SymGPT: Auditing Smart Contracts via Combining Symbolic Execution with Large Language Models

arXiv:2502.07644v3 Announce Type: replace Abstract: To govern smart contracts running on Ethereum, multiple Ethereum Request for Comment (ERC) standards have been developed, each defining a set of rules governing contract behavior. Violating these rules can cause serious security issues and financial losses, signifying the importance of verifying ERC compliance. Today's practices of such verification include manual audits, expert-developed program-analysis tools, and large language models (LLMs), all of which remain ineffective at detecting ERC rule violations. This paper introduces SymGPT, a tool that combines LLMs with symbolic execution to automatically verify smart contracts' compliance with ERC rules.
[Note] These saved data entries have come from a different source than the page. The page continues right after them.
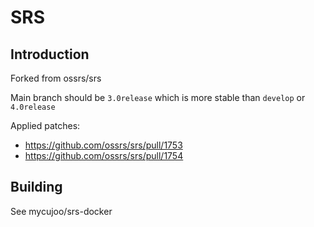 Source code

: # SRS

## Introduction
Forked from ossrs/srs  

Main branch should be `3.0release` which is more stable than `develop` or `4.0release`

Applied patches:
- https://github.com/ossrs/srs/pull/1753
- https://github.com/ossrs/srs/pull/1754

## Building
See mycujoo/srs-docker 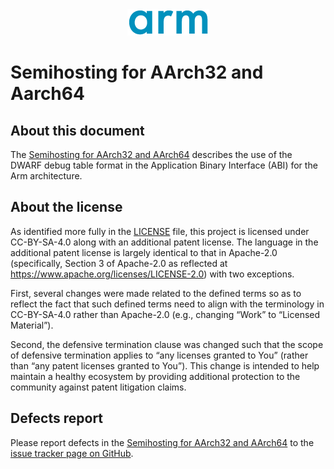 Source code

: <div align="center">
   <img src="Arm_logo_blue_150MN.png" />
</div>

# Semihosting for AArch32 and Aarch64

## About this document

The [Semihosting for AArch32 and AArch64](semihosting.rst) describes the
use of the DWARF debug table format in the Application Binary Interface (ABI) for
the Arm architecture.

## About the license

As identified more fully in the [LICENSE](LICENSE) file, this project
is licensed under CC-BY-SA-4.0 along with an additional patent
license.  The language in the additional patent license is largely
identical to that in Apache-2.0 (specifically, Section 3 of Apache-2.0
as reflected at https://www.apache.org/licenses/LICENSE-2.0) with two
exceptions.

First, several changes were made related to the defined terms so as to
reflect the fact that such defined terms need to align with the
terminology in CC-BY-SA-4.0 rather than Apache-2.0 (e.g., changing
“Work” to “Licensed Material”).

Second, the defensive termination clause was changed such that the
scope of defensive termination applies to “any licenses granted to
You” (rather than “any patent licenses granted to You”).  This change
is intended to help maintain a healthy ecosystem by providing
additional protection to the community against patent litigation
claims.

## Defects report

Please report defects in the [Semihosting for AArch32 and AArch64](semihosting.rst)
to the [issue tracker page on GitHub](https://github.com/ARM-software/abi-aa/issues).
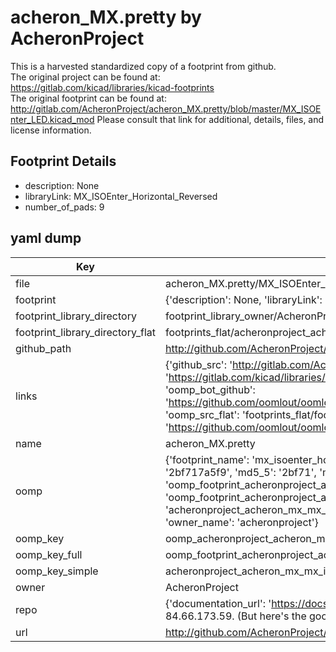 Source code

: # acheron_MX.pretty by AcheronProject  
This is a harvested standardized copy of a footprint from github.  
The original project can be found at:  
https://gitlab.com/kicad/libraries/kicad-footprints  
The original footprint can be found at:
http://gitlab.com/AcheronProject/acheron_MX.pretty/blob/master/MX_ISOEnter_LED.kicad_mod
Please consult that link for additional, details, files, and license information.  
## Footprint Details
* description: None  
* libraryLink: MX_ISOEnter_Horizontal_Reversed  
* number_of_pads: 9  
## yaml dump  
| Key | Value |  
| --- | --- |  
| file | acheron_MX.pretty/MX_ISOEnter_Horizontal_Reversed.kicad_mod |  
| footprint | {'description': None, 'libraryLink': 'MX_ISOEnter_Horizontal_Reversed', 'number_of_pads': 9} |  
| footprint_library_directory | footprint_library_owner/AcheronProject_acheron_MX.pretty |  
| footprint_library_directory_flat | footprints_flat/acheronproject_acheron_mx_mx_isoenter_horizontal_reversed/working |  
| github_path | http://github.com/AcheronProject/acheron_MX.pretty/blob/master/MX_ISOEnter_Horizontal_Reversed.kicad_mod |  
| links | {'github_src': 'http://gitlab.com/AcheronProject/acheron_MX.pretty/blob/master/MX_ISOEnter_LED.kicad_mod', 'github_src_repo': 'https://gitlab.com/kicad/libraries/kicad-footprints', 'oomp_bot': 'footprints/acheronproject_acheron_mx_mx_isoenter_horizontal_reversed/working', 'oomp_bot_github': 'https://github.com/oomlout/oomlout_oomp_footprint_bot/tree/main/footprints/acheronproject_acheron_mx_mx_isoenter_horizontal_reversed/working', 'oomp_src_flat': 'footprints_flat/footprints_flat/acheronproject_acheron_mx_mx_isoenter_horizontal_reversed/working', 'oomp_src_flat_github': 'https://github.com/oomlout/oomlout_oomp_footprint_src/tree/main/footprints_flat/acheronproject_acheron_mx_mx_isoenter_horizontal_reversed/working'} |  
| name | acheron_MX.pretty |  
| oomp | {'footprint_name': 'mx_isoenter_horizontal_reversed', 'library_name': 'acheron_mx', 'md5': '2bf717a5f9ba2a93c2de2598e6cd2165', 'md5_10': '2bf717a5f9', 'md5_5': '2bf71', 'md5_6': '2bf717', 'oomp_key': 'oomp_acheronproject_acheron_mx_mx_isoenter_horizontal_reversed', 'oomp_key_extra': 'oomp_footprint_acheronproject_acheron_mx_mx_isoenter_horizontal_reversed', 'oomp_key_full': 'oomp_footprint_acheronproject_acheron_mx_mx_isoenter_horizontal_reversed_2bf717', 'oomp_key_simple': 'acheronproject_acheron_mx_mx_isoenter_horizontal_reversed', 'original_filename': 'acheron_MX.pretty/MX_ISOEnter_Horizontal_Reversed.kicad_mod', 'owner_name': 'acheronproject'} |  
| oomp_key | oomp_acheronproject_acheron_mx_mx_isoenter_horizontal_reversed |  
| oomp_key_full | oomp_footprint_acheronproject_acheron_mx_mx_isoenter_horizontal_reversed |  
| oomp_key_simple | acheronproject_acheron_mx_mx_isoenter_horizontal_reversed |  
| owner | AcheronProject |  
| repo | {'documentation_url': 'https://docs.github.com/rest/overview/resources-in-the-rest-api#rate-limiting', 'message': "API rate limit exceeded for 84.66.173.59. (But here's the good news: Authenticated requests get a higher rate limit. Check out the documentation for more details.)"} |  
| url | http://github.com/AcheronProject/acheron_MX.pretty |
We begin by empirically analyzing 132 ERC rules from three major ERC standards, examining their content, security implications, and natural language descriptions. Based on this study, SymGPT instructs an LLM to translate ERC rules into a domain-specific language, synthesizes constraints from the translated rules to model potential rule violations, and performs symbolic execution for violation detection. Our evaluation shows that SymGPT identifies 5,783 ERC rule violations in 4,000 real-world contracts, including 1,375 violations with clear attack paths for financial theft. Furthermore, SymGPT outperforms six automated techniques and a security-expert auditing service, underscoring its superiority over current smart contract analysis methods.